With this gospel reminder, I was also reminded of some really helpful questions people asked me after the sermon on 1 Corinthians 8, that I wanted to address in a couple of blogs.
Question 1: Are you able to share your convictions with people without making it law for them or judging them for how they live?
The short answer is yes, but the two qualifications in the question are crucial. 1) We can’t be found judging other people’s convictions in areas of freedom and 2) we can’t make law what isn’t law. We must make a distinction between sharing wisdom and insisting that others believe like we do. When others ask you for advice, sharing your wisdom or how you came to your convictions is loving. However we must check our hearts that in so doing we are not trying to make a law for them. Making law where there is no law crushes the soul, and distorts the gospel.
Question 2: What if you and your spouse have different convictions?
A general answer is the wife should seek to respect and support her husband’s leadership as long as it is not leading her into sin. The husband should live with his wife in an understanding, showing honor to her through listening and leadership.
If the convictions that are creating tension really are areas of freedom, we must ask, “Why are we so upset that they are not taking on my convictions? Why do I want this so badly? Is it love for them or comfort or control for me?”
The Bible doesn’t say that people have to have the same convictions in order to be at peace. However if one spouse’s convictions are leading the other spouse to stumble, then, because of the closeness of the relationship, the husband should lead out in serving the spouse. That is, if he feels more freedom than she does then he should make sure she knows she is more important than his freedom to watch that game, or participate in a hobby. However in a marriage, part of the husband’s unique role is to lead his wife spiritually. Part of that is having discussions about his convictions- not in a defensive way but helping her understand how you really believe this is drawing you closer to the Lord and helping you love others. With great humility in both, one of two things will happen in this process. 1) you will find out as a husband that you have not been using your freedom as “unto the Lord” or 2) your wife will see that you are seeking Christ and love for others and that you are hearing her. Then her role is to trust God in him.
Finally if the tension persists, then we must remember that sanctification is a community project. We must involve others in the discussion so that others can point out blind spots, counsel, and help us through the decisions.
In my marriage, we had a similar situation. I like watching war movies and my wife can’t stand violence and cussing. For her cussing is like nudity or sexual content is for me- it sticks in my mind and comes into the brain at the most random times. She would have nightmares with cuss words flooding her mind while she slept. So what do I do? When we are together I carefully study the content and find everything I can about the cussing and violence and sexual content so that we are not given to stumble in our faith while we watch a movie. That really limits what movies we watch together. But it has been a great way to show my love for her and for us to enjoy a movie or TV show with a clean conscience.
However the story continues in that Dana struggled so much with war/action movies that she couldn’t understand how I could watch them and still be following God.
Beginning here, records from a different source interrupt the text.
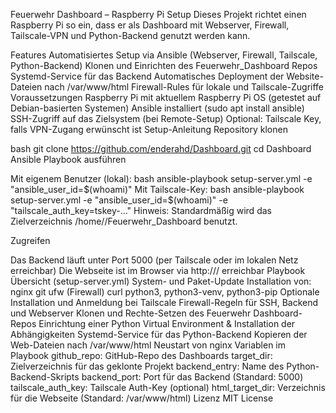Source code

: Feuerwehr Dashboard – Raspberry Pi Setup
Dieses Projekt richtet einen Raspberry Pi so ein, dass er als Dashboard mit Webserver, Firewall, Tailscale-VPN und Python-Backend genutzt werden kann.

Features
Automatisiertes Setup via Ansible (Webserver, Firewall, Tailscale, Python-Backend)
Klonen und Einrichten des Feuerwehr_Dashboard Repos
Systemd-Service für das Backend
Automatisches Deployment der Website-Dateien nach /var/www/html
Firewall-Rules für lokale und Tailscale-Zugriffe
Voraussetzungen
Raspberry Pi mit aktuellem Raspberry Pi OS (getestet auf Debian-basierten Systemen)
Ansible installiert (sudo apt install ansible)
SSH-Zugriff auf das Zielsystem (bei Remote-Setup)
Optional: Tailscale Key, falls VPN-Zugang erwünscht ist
Setup-Anleitung
Repository klonen

bash
git clone https://github.com/enderahd/Dashboard.git
cd Dashboard
Ansible Playbook ausführen

Mit eigenem Benutzer (lokal):
bash
ansible-playbook setup-server.yml -e "ansible_user_id=$(whoami)"
Mit Tailscale-Key:
bash
ansible-playbook setup-server.yml -e "ansible_user_id=$(whoami)" -e "tailscale_auth_key=tskey-..."
Hinweis:
Standardmäßig wird das Zielverzeichnis /home/<benutzer>/Feuerwehr_Dashboard benutzt.

Zugreifen

Das Backend läuft unter Port 5000 (per Tailscale oder im lokalen Netz erreichbar)
Die Webseite ist im Browser via http://<raspberrypi-ip>/ erreichbar
Playbook Übersicht (setup-server.yml)
System- und Paket-Update
Installation von:
nginx
git
ufw (Firewall)
curl
python3, python3-venv, python3-pip
Optionale Installation und Anmeldung bei Tailscale
Firewall-Regeln für SSH, Backend und Webserver
Klonen und Rechte-Setzen des Feuerwehr Dashboard-Repos
Einrichtung einer Python Virtual Environment & Installation der Abhängigkeiten
Systemd-Service für das Python-Backend
Kopieren der Web-Dateien nach /var/www/html
Neustart von nginx
Variablen im Playbook
github_repo: GitHub-Repo des Dashboards
target_dir: Zielverzeichnis für das geklonte Projekt
backend_entry: Name des Python-Backend-Skripts
backend_port: Port für das Backend (Standard: 5000)
tailscale_auth_key: Tailscale Auth-Key (optional)
html_target_dir: Verzeichnis für die Webseite (Standard: /var/www/html)
Lizenz
MIT License
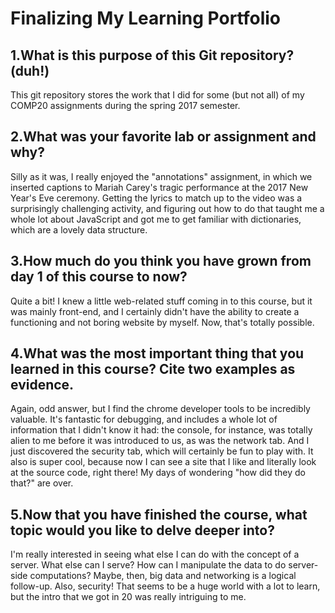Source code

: # Finalizing My Learning Portfolio

## 1.What is this purpose of this Git repository? (duh!)
This git repository stores the work that I did for some (but not all) of my COMP20
assignments during the spring 2017 semester.
## 2.What was your favorite lab or assignment and why?
Silly as it was, I really enjoyed the "annotations" assignment, in which we inserted
captions to Mariah Carey's tragic performance at the 2017 New Year's Eve ceremony. Getting the
lyrics to match up to the video was a surprisingly challenging activity, and figuring out
how to do that taught me a whole lot about JavaScript and got me to get familiar with
dictionaries, which are a lovely data structure.
## 3.How much do you think you have grown from day 1 of this course to now?
Quite a bit! I knew a little web-related stuff coming in to this course, but it was mainly
front-end, and I certainly didn't have the ability to create a functioning and not boring website by myself.
Now, that's totally possible.
## 4.What was the most important thing that you learned in this course? Cite two examples as evidence.
Again, odd answer, but I find the chrome developer tools to be incredibly valuable. It's fantastic for
debugging, and includes a whole lot of information that I didn't know it had: the console, for instance,
was totally alien to me before it was introduced to us, as was the network tab. And I just discovered the
security tab, which will certainly be fun to play with.
It also is super cool, because now I can see a site that I like and literally look at the source code, right
there! My days of wondering "how did they do that?" are over.
## 5.Now that you have finished the course, what topic would you like to delve deeper into?
I'm really interested in seeing what else I can do with the concept of a server. What else can I serve?
How can I manipulate the data to do server-side computations? Maybe, then, big data and networking is a
logical follow-up. Also, security! That seems to be a huge world with a lot to learn, but the intro that
we got in 20 was really intriguing to me.
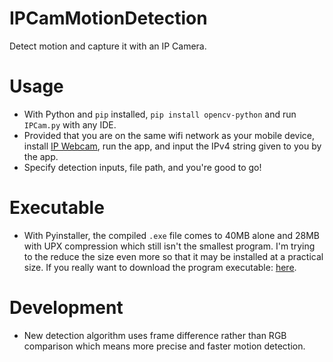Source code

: # IPCamMotionDetection
Detect motion and capture it with an IP Camera.

# Usage
- With Python and `pip` installed, `pip install opencv-python` and run `IPCam.py` with any IDE.
- Provided that you are on the same wifi network as your mobile device, install [IP Webcam](https://play.google.com/store/apps/details?id=com.pas.webcam&hl=en_CA), run the app, and input the IPv4 string given to you by the app.
- Specify detection inputs, file path, and you're good to go!

# Executable
- With Pyinstaller, the compiled `.exe` file comes to 40MB alone and 28MB with UPX compression which still isn't the smallest program. I'm trying to the reduce the size even more so that it may be installed at a practical size. If you really want to download the program executable: [here](https://www.dropbox.com/s/3dohe31xzaq7i3h/IPCam.exe?dl=0).

# Development
- New detection algorithm uses frame difference rather than RGB comparison which means more precise and faster motion detection.
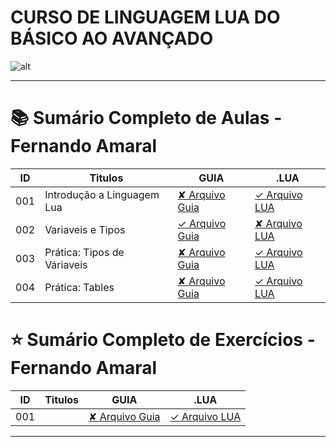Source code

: # CURSO DE LINGUAGEM LUA DO BÁSICO AO AVANÇADO

![alt](https://miro.medium.com/v2/resize:fit:7680/1*y4UWsCvhMNNiVhuwK-dOKg.jpeg)

---

# 📚 Sumário Completo de Aulas - Fernando Amaral
| ID  | Titulos                     | GUIA                                                                | .LUA                                                                     |
| --- | --------------------------- | ------------------------------------------------------------------- | ------------------------------------------------------------------------ |
| 001 | Introdução a Linguagem Lua  | [✘ Arquivo Guia]()                                                  | [✓ Arquivo LUA](lua.AULAS/FernandoAmaral.AULAS/aula.001/introducao.yaml) |
| 002 | Variaveis e Tipos           | [✓ Arquivo Guia](lua.AULAS/FernandoAmaral.AULAS/aula.002/README.md) | [✘ Arquivo LUA]()                                                        |
| 003 | Prática: Tipos de Váriaveis | [✘ Arquivo Guia]()                                                  | [✓ Arquivo LUA](lua.AULAS/FernandoAmaral.AULAS/aula.003/main.lua)        |
| 004 | Prática: Tables             | [✘ Arquivo Guia]()                                                  | [✓ Arquivo LUA](lua.AULAS/FernandoAmaral.AULAS/aula.004/main.lua)        |

# ⭐ Sumário Completo de Exercícios - Fernando Amaral
| ID  | Titulos | GUIA               | .LUA              |
| --- | ------- | ------------------ | ----------------- |
| 001 |         | [✘ Arquivo Guia]() | [✓ Arquivo LUA]() |

---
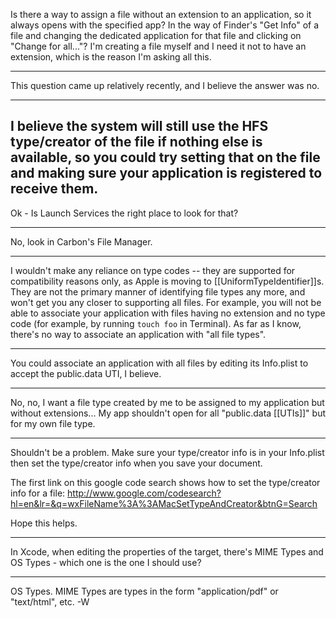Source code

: Is there a way to assign a file without an extension to an application, so it always opens with the specified app? In the way of Finder's "Get Info" of a file and changing the dedicated application for that file and clicking on "Change for all..."?
I'm creating a file myself and I need it not to have an extension, which is the reason I'm asking all this.

----

This question came up relatively recently, and I believe the answer was no.

----
I believe the system will still use the HFS type/creator of the file if nothing else is available, so you could try setting that on the file and making sure your application is registered to receive them.
----
Ok - Is Launch Services the right place to look for that?

----
No, look in Carbon's File Manager.

----

I wouldn't make any reliance on type codes -- they are supported for compatibility reasons only, as Apple is moving to [[UniformTypeIdentifier]]<nowiki/>s.  They are not the primary manner of identifying file types any more, and won't get you any closer to supporting all files.  For example, you will not be able to associate your application with files having no extension and no type code (for example, by running `touch foo` in Terminal).  As far as I know, there's no way to associate an application with "all file types".

----

You could associate an application with all files by editing its Info.plist to accept the public.data UTI, I believe.

----

No, no, I want a file type created by me to be assigned to my application but without extensions... My app shouldn't open for all "public.data [[UTIs]]" but for my own file type.

----

Shouldn't be a problem. Make sure your type/creator info is in your Info.plist then set the type/creator info when you save your document. 

The first link on this google code search shows how to set the type/creator info for a file:
<http://www.google.com/codesearch?hl=en&lr=&q=wxFileName%3A%3AMacSetTypeAndCreator&btnG=Search>

Hope this helps.

----
In Xcode, when editing the properties of the target, there's MIME Types and OS Types - which one is the one I should use?

----
OS Types. MIME Types are types in the form "application/pdf" or "text/html", etc. -W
After some heated discussions, I told her that these movies are not as important as she is and I stopped watching them for a season. However, when the iron was cool, a week or so later, I initiated a conversation about how I watch a war movie to the glory of God (some of these things will be in the next post). She had not fully thought about all of those things, and yet she still struggled to understand why I like them. I told her that I would seek accountability from other men who we trust, and I asked them to speak into my life to make sure I wasn’t being blinded. The compromise is that she now trusts me and with her knowledge, not in secrecy, I watch them periodically by myself or with friends. She and I learned to develop convictions and live with one another in an understanding way. We grew as friends and we grew in thinking about Christ in the everyday, even as we watch TV.